Mais de 150 escritores, acadêmicos e intelectuais (incluindo Gloria Steinem, Margaret Atwood e Noam Chomsky) assinaram uma carta aberta denunciando uma crescente “intolerância” por parte do ativismo progressista norte-americano em relação a ideias discordantes.
Eles consideram que isso está afetando os ambientes acadêmicos e culturais, onde há acusação e boicote, “punições desproporcionais” e uma consequente “aversão ao risco” ou autocensura que empobrece o debate público.
Reproduzimos abaixo a tradução da carta, disponível em inglês no site da Harpers Magazine.
Uma carta sobre justiça e o debate amplo
Nossas instituições culturais encaram um momento de provação.
Poderosos protestos por justiça racial e social têm exigido necessárias transformações referentes à reforma policial, junto com amplos chamados para maior igualdade e inclusão em nossa sociedade, não sendo menos presentes na educação superior, jornalismo, filantropia e artes.
Mas isso carece de reconhecimento e intensificou um conjunto de atitudes morais e comprometimentos políticos que tendem a enfraquecer nossas normas de amplo debate e tolerância à diferença em benefício de conformidade ideológica.
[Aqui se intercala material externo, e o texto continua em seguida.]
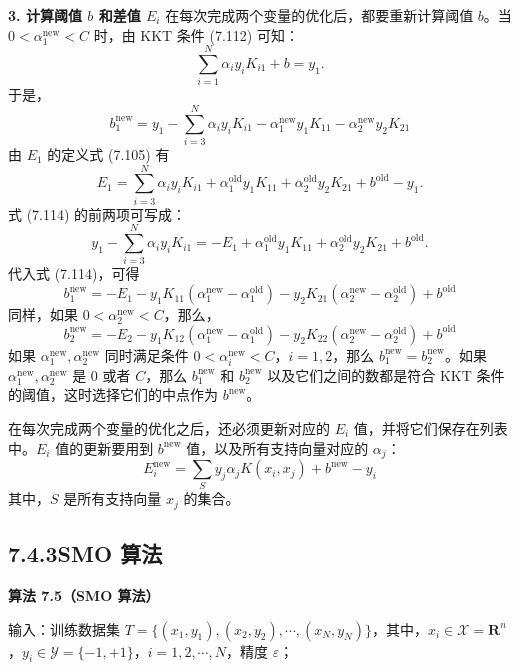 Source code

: \documentclass[UTF8, 12pt, fontset=fandol, oneside]{ctexart}
\begin{document}
\noindent\textbf{3. 计算阈值 $b$ 和差值 $E_i$}\quad
在每次完成两个变量的优化后，都要重新计算阈值 $b$。当 $0<\alpha_1^{\mathrm{new}}<C$ 时，由 KKT 条件 (7.112) 可知：
\[
\sum_{i=1}^N\alpha_i y_iK_{i1}+b=y_1.
\]
于是，
\begin{equation}
b_1^{\mathrm{new}}=y_1-\sum_{i=3}^N\alpha_i y_iK_{i1}-\alpha_1^{\mathrm{new}}y_1K_{11}-\alpha_2^{\mathrm{new}}y_2K_{21}
\tag{7.114}
\end{equation}
由 $E_1$ 的定义式 (7.105) 有
\[
E_1=\sum_{i=3}^N\alpha_i y_iK_{i1}+\alpha_1^{\mathrm{old}}y_1K_{11}+\alpha_2^{\mathrm{old}}y_2K_{21}+b^{\mathrm{old}}-y_1.
\]
式 (7.114) 的前两项可写成：
\[
y_1-\sum_{i=3}^N\alpha_i y_iK_{i1}
=-E_1+\alpha_1^{\mathrm{old}}y_1K_{11}+\alpha_2^{\mathrm{old}}y_2K_{21}+b^{\mathrm{old}}.
\]
代入式 (7.114)，可得
\begin{equation}
b_1^{\mathrm{new}}=-E_1-y_1K_{11}(\alpha_1^{\mathrm{new}}-\alpha_1^{\mathrm{old}})
-y_2K_{21}(\alpha_2^{\mathrm{new}}-\alpha_2^{\mathrm{old}})+b^{\mathrm{old}}
\tag{7.115}
\end{equation}
同样，如果 $0<\alpha_2^{\mathrm{new}}<C$，那么，
\begin{equation}
b_2^{\mathrm{new}}=-E_2-y_1K_{12}(\alpha_1^{\mathrm{new}}-\alpha_1^{\mathrm{old}})
-y_2K_{22}(\alpha_2^{\mathrm{new}}-\alpha_2^{\mathrm{old}})+b^{\mathrm{old}}
\tag{7.116}
\end{equation}
如果 $\alpha_1^{\mathrm{new}},\alpha_2^{\mathrm{new}}$ 同时满足条件 $0<\alpha_i^{\mathrm{new}}<C$，$i=1,2$，那么 $b_1^{\mathrm{new}}=b_2^{\mathrm{new}}$。如果 $\alpha_1^{\mathrm{new}},\alpha_2^{\mathrm{new}}$ 是 0 或者 $C$，那么 $b_1^{\mathrm{new}}$ 和 $b_2^{\mathrm{new}}$ 以及它们之间的数都是符合 KKT 条件的阈值，这时选择它们的中点作为 $b^{\mathrm{new}}$。

在每次完成两个变量的优化之后，还必须更新对应的 $E_i$ 值，并将它们保存在列表中。$E_i$ 值的更新要用到 $b^{\mathrm{new}}$ 值，以及所有支持向量对应的 $\alpha_j$：
\begin{equation}
E_i^{\mathrm{new}}=\sum_S y_j\alpha_jK(x_i,x_j)+b^{\mathrm{new}}-y_i
\tag{7.117}
\end{equation}
其中，$S$ 是所有支持向量 $x_j$ 的集合。

\subsection*{7.4.3\quad SMO 算法}

\noindent\textbf{算法 7.5（SMO 算法）}

输入：训练数据集 $T=\{(x_1,y_1),(x_2,y_2),\cdots,(x_N,y_N)\}$，其中，$x_i\in\mathcal{X}=\mathbf{R}^n$，$y_i\in\mathcal{Y}=\{-1,+1\}$，$i=1,2,\cdots,N$，精度 $\varepsilon$；
\end{document}
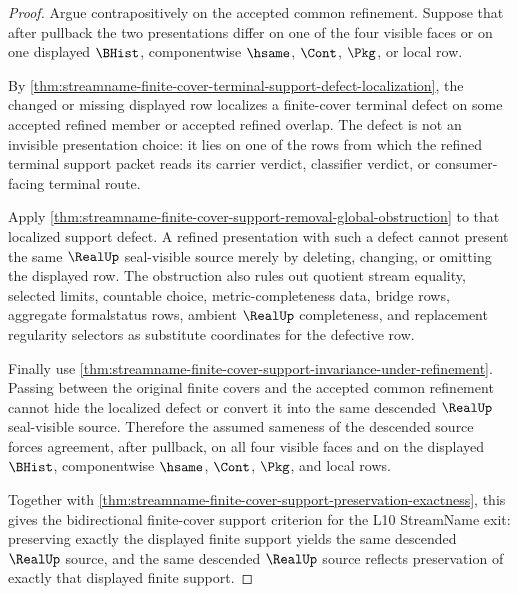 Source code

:\begin{proof}
Argue contrapositively on the accepted common refinement. Suppose that after
pullback the two presentations differ on one of the four visible faces or on
one displayed $\BHist$, componentwise $\hsame$, $\Cont$, $\Pkg$, or local
\NameCert{} row.

By
\autoref{thm:streamname-finite-cover-terminal-support-defect-localization},
the changed or missing displayed row localizes a finite-cover terminal defect
on some accepted refined member or accepted refined overlap. The defect is
not an invisible presentation choice: it lies on one of the rows from which
the refined terminal support packet reads its carrier verdict, classifier
verdict, or consumer-facing terminal route.

Apply
\autoref{thm:streamname-finite-cover-support-removal-global-obstruction} to
that localized support defect. A refined presentation with such a defect
cannot present the same $\RealUp$ seal-visible source merely by deleting,
changing, or omitting the displayed row. The obstruction also rules out
quotient stream equality, selected limits, countable choice,
metric-completeness data, bridge rows, aggregate formalstatus rows, ambient
$\RealUp$ completeness, and replacement regularity selectors as substitute
coordinates for the defective row.

Finally use
\autoref{thm:streamname-finite-cover-support-invariance-under-refinement}.
Passing between the original finite covers and the accepted common refinement
cannot hide the localized defect or convert it into the same descended
$\RealUp$ seal-visible source. Therefore the assumed sameness of the
descended source forces agreement, after pullback, on all four visible faces
and on the displayed $\BHist$, componentwise $\hsame$, $\Cont$, $\Pkg$, and
local \NameCert{} rows.

Together with
\autoref{thm:streamname-finite-cover-support-preservation-exactness}, this
gives the bidirectional finite-cover support criterion for the L10
StreamName exit: preserving exactly the displayed finite support yields the
same descended $\RealUp$ source, and the same descended $\RealUp$ source
reflects preservation of exactly that displayed finite support.
\end{proof}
Como aplaudimos o primeiro momento de desenvolvimento destas manifestações, erguemos nossas vozes contra o segundo.
As forças do iliberalismo (uma “democracia falha” ou “incompleta”) têm ganhado força ao redor do mundo e têm um poderoso aliado em Donald Trump, que representa uma ameaça real à democracia.
Mas a resistência não pode se permitir endurecer seus próprios dogmas ou coações (que demagogos de direita já estão explorando).
A inclusão democrática que queremos pode ser alcançada apenas se falarmos contra o clima de intolerância que se instalou por todos os lados.
A livre troca de informações e ideias, o sangue que corre nas veias de uma sociedade livre, tem diariamente se tornado mais restringido.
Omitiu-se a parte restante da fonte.